-----------------------

# Chosen Dataset: <u> YOOCHOOSE - RecSys Challenge 2015</u> 
<u>general explaination on the dataset:</u><br>
The YOOCHOOSE dataset contain a collection of sessions from a retailer, where each session<br>
is encapsulating the click events that the user performed in the session.<br>
For some of the sessions, there are also buy events; means that the session ended with the user bought something from the web shop.<br> The data was collected during several
months in the year of 2014, reflecting the clicks and purchases performed by the users of an on-line retailer in Europe.<br>
**We thus conclude that the dataset represents an implicit recommender system challange due to a binary representations of the data - clicked or not, bought or not.**<br>
The dataset is composed out of 3 files (and a readme as well):
 - yoochoose-buys.dat , ~55MB
 - yoochoose-clicks.dat, ~1.5GB
 - yoochoose-test.dat,  ~363 MB
 
<br>**The authors of the original paper ignored the testset and just splitted yoochoose-clicks.dat into train and test datasets.
in order to maintain consistency and to try and recreate the authors results, we will do the same**

#### <u>CLICKS DATASET FILE DESCRIPTION</u>

The file yoochoose-clicks.dat comprising the clicks of the users over the items.<br>
Each record/line in the file has the following fields/format: Session ID, Timestamp, Item ID, Category<br>
-Session ID – the id of the session. In one session there are one or many clicks. Could be represented as an integer number.<br>
-Timestamp – the time when the click occurred. Format of YYYY-MM-DDThh:mm:ss.SSSZ<br>
-Item ID – the unique identifier of the item that has been clicked. Could be represented as an integer number.<br>
-Category – the context of the click. The value "S" indicates a special offer, "0" indicates  a missing value, a number between 1 to 12 indicates a real category identifier,<br>
 any other number indicates a brand. E.g. if an item has been clicked in the context of a promotion or special offer then the value will be "S", if the context was a brand i.e BOSCH,<br>
 then the value will be an 8-10 digits number. If the item has been clicked under regular category, i.e. sport, then the value will be a number between 1 to 12. <br>
 
* The explanation above is based on the README.txt attached to the dataset.<br>
    This dataset is licensed under the Creative Commons Attribution-NonCommercial-NoDerivatives 4.0
    International License. To view a copy of this license, visit http://creativecommons.org/licenses/by-nc-nd/4.0/

In [1]:
import numpy as np
import pandas as pd
import datetime as dt
from tqdm.notebook import tqdm
import seaborn as sns


## Data Loading and Pre-processing

In [None]:
%%time
clicks_df = pd.read_csv('data/yoochoose-clicks.dat',names=['SessionID','Time', 'ItemID']
                        ,usecols=[0,1,2],
                        dtype={0:np.int32, 1:str, 2:np.int64})
# convert date into timestamp:
clicks_df['Time'] = clicks_df['Time'].apply(lambda x: dt.datetime.strptime(x, '%Y-%m-%dT%H:%M:%S.%fZ').timestamp()) 
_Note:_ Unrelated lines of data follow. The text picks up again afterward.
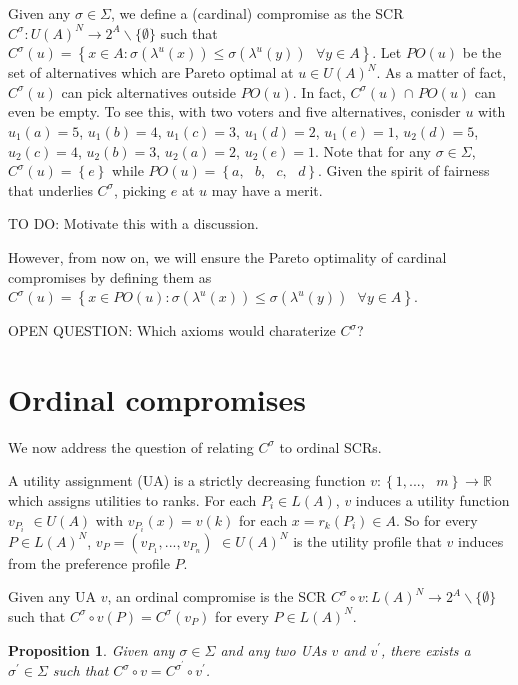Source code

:\documentclass[12pt,notitlepage,a4paper]{article}
\newtheorem{proposition}{Proposition}[section]
\begin{document}
Given any $\sigma \in \Sigma $, we define a (cardinal) compromise as the SCR 
$C^{\sigma }:U(A)^{N}\rightarrow 2^{A}\backslash \{\emptyset \}$ such that $%
C^{\sigma }(u)=\left\{ x\in A:\sigma (\lambda ^{u}(x))\leq \sigma (\lambda
^{u}(y))\text{ }\forall y\in A\right\} $. Let $PO(u)$ be the set of
alternatives which are Pareto optimal at $u\in U(A)^{N}$. As a matter of
fact, $C^{\sigma }(u)$ can pick alternatives outside $PO(u)$. In fact, $%
C^{\sigma }(u)$ $\cap $ $PO(u)$ can even be empty. To see this, with two
voters and five alternatives, conisder $u$ with $u_{1}(a)=5$, $u_{1}(b)=4$, $%
u_{1}(c)=3$, $u_{1}(d)=2$, $u_{1}(e)=1$, $u_{2}(d)=5$, $u_{2}(c)=4$, $%
u_{2}(b)=3$, $u_{2}(a)=2$, $u_{2}(e)=1$. Note that for any $\sigma \in
\Sigma $, $C^{\sigma }(u)=\left\{ e\right\} $ while $PO(u)=\left\{ a,\text{ }%
b,\text{ }c,\text{ }d\right\} $. Given the spirit of fairness that underlies 
$C^{\sigma }$, picking $e$ at $u$ may have a merit. 

TO DO: Motivate this with a discussion.

However, from now on, we will ensure the Pareto optimality of cardinal
compromises by defining them as $C^{\sigma }(u)=\left\{ x\in PO(u):\sigma
(\lambda ^{u}(x))\leq \sigma (\lambda ^{u}(y))\text{ }\forall y\in A\right\} 
$.

OPEN QUESTION: Which axioms would charaterize $C^{\sigma }$?

\section{Ordinal compromises}

We now address the question of relating $C^{\sigma }$ to ordinal SCRs.

A utility assignment (UA) is a strictly decreasing function $v:\left\{ 1,...,%
\text{ }m\right\} \longrightarrow 
\mathbb{R}
$ which assigns utilities to ranks. For each $P_{i}\in L(A)$, $v$ induces a
utility function $v_{P_{i}}$ $\in U(A)$ with $v_{P_{i}}(x)=v(k)$ for each $%
x=r_{k}(P_{i})\in A$. So for every $P\in L(A)^{N}$, $%
v_{P}=(v_{P_{1}},...,v_{P_{n}})$ $\in U(A)^{N}$ is the utility profile that $%
v$ induces from the preference profile $P$.

Given any UA $v$, an ordinal compromise is the SCR $C^{\sigma }\circ
v:L(A)^{N}\rightarrow 2^{A}\backslash \{\emptyset \}$ such that $C^{\sigma
}\circ v(P)=C^{\sigma }(v_{P})$ for every $P\in L(A)^{N}$.

\begin{proposition}
\label{equivalence} Given any $\sigma \in \Sigma $ and any two UAs $v$ and $%
v^{\prime }$, there exists a $\sigma ^{\prime }\in \Sigma $ such that $%
C^{\sigma }\circ v=C^{\sigma ^{\prime }}\circ v^{\prime }$.
\end{proposition}
\end{document}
filter out sessions of only 1 interaction:

In [None]:
session_lengths = clicks_df.groupby('SessionID').size()
clicks_df = clicks_df[np.in1d(clicks_df['SessionID'], session_lengths[session_lengths>1].index)]

filter out items rarely bought items and leave only items which have been purchased 5 times or more:

In [None]:
item_supports = clicks_df.groupby('ItemID').size()
clicks_df = clicks_df[np.in1d(clicks_df['ItemID'], item_supports[item_supports>=5].index)]

re - filter out sessions of only 1 interaction 

In [None]:
session_lengths = clicks_df.groupby('SessionID').size()
clicks_df = clicks_df[np.in1d(clicks_df['SessionID'], session_lengths[session_lengths>1].index)]

### Train - Test split:

In [None]:
tmax = clicks_df['Time'].max()
day  = 86400

Split the dataset into
- test: last day of sessions
- train: all days of sessions except last

In [None]:
session_max_times = clicks_df.groupby('SessionID')['Time'].max()
session_train = session_max_times[session_max_times < tmax-day].index
session_test = session_max_times[session_max_times >= tmax-day].index
train = clicks_df[np.in1d(clicks_df['SessionID'], session_train)]
test = clicks_df[np.in1d(clicks_df['SessionID'], session_test)]

filter out clicks from the test set where the items are not in the train set

In [None]:
test = test[np.in1d(test['ItemID'], train['ItemID'])]

if by any chance there are sessions in test set which has less than 2 sessions - filter them out

In [None]:
tslength = test.groupby('SessionID').size()
test = test[np.in1d(test['SessionID'], tslength[tslength>=2].index)]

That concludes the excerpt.